3.3.2 The above list is illustrative only and not exhaustive. The Commissioner, may examine the specific facts of the case and take a reasoned view in the matter.

3.4 Types of property that can be attached

3.4.1 It should be ensured that the value of property attached provisionally is not excessive. The provisional attachment of property shall be to the extent it is required to protect the interest of revenue, that is to say, the value of attached property should be as near as possible to the estimated amount of pending revenue against such person.

3.4.2 More than one property may be attached in case value of one property is not sufficient to cover the estimated amount of pending revenue against such person. Further, different properties of the taxpayer can be attached at different points of time subject to the conditions specified in section 83 of the Act.

3.4.3 It may be noted that the provisional attachment can be made only of the property belonging to the taxable person, against whom the proceedings mentioned under section 83 of the Act are pending.

3.4.4 Movable property should normally be attached only if the immovable property, available for attachment, is not sufficient to protect the interests of revenue.

3.4.5 As far as possible, it should also be ensured that such attachment does not hamper normal business activities of the taxable person. This would mean that raw materials and inputs required for production or finished goods should not normally be attached by the Department.

3.4.6 In cases where the movable property, including bank account, belonging to taxable person has been attached, such movable property may be released if taxable person offers, in lieu of movable property, any other immovable property which is sufficient to protect the interest of revenue. Such immovable property should be of value not less than the tax amount in dispute. It should also be free from any subsisting charge, liens, mortgages or encumbrances, property tax fully paid up to date and not involved in any legal dispute. The taxable person must produce the original title deeds and other necessary information relating to the property, for the satisfaction of the concerned officer.

3.5 Attachment Period

3.5.1 Every provisional attachment shall cease to have effect after the expiry of a period of one year from the date of the provisional attachment order.

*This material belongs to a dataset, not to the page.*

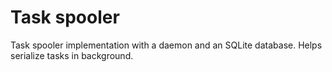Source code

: # Task spooler

Task spooler implementation with a daemon and an SQLite database.  Helps serialize tasks in background.
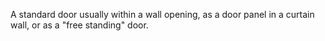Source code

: A standard door usually within a wall opening, as a door panel in a curtain wall, or as a "free standing" door.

3.5.2 Besides, the provisional attachment order shall also cease to have effect if an order in FORM GST DRC-23 for release of such property is made by the Commissioner.

3.6 Investigation and Adjudication

As the provisional attachment of property is resorted to protect the interests of the revenue and may also affect the working capital of the taxable person, it may be endeavored that in all such cases, the investigation and adjudication are completed at the earliest, well within the period of attachment, so that the due liability of tax as well as interest, penalty etc. arising upon adjudication can be recovered from the said taxable person and the purpose of attachment is achieved.

3.7 Share in property

Where the property to be provisionally attached consists of the share or interest of the concerned taxable person in properly belonging to him and another as co-owners, the provisional attachment shall be made by order to the concerned person prohibiting him from transferring the share or interest or charging it in any way.

3.8 Property exempt from attachment

All such property as is by the Code of Civil Procedure, 1908 (5 of 1908), exempted from attachment and sale for execution of a Decree of a Civil Court shall be exempt from provisional attachment

4. It may be noted that an amendment to section 83 has been proposed in Finance Bill 2021. However, such proposed amendment shall come into effect only from a date to be notified in future. The present guidelines, which are based on the existing provisions of section 83 of the Act, shall stand modified according to the amended provisions of section 83, once the said amendment comes into eff

5. Difficulty, if any, in the implementation of the above guidelines may please be brought to the notice of the Board.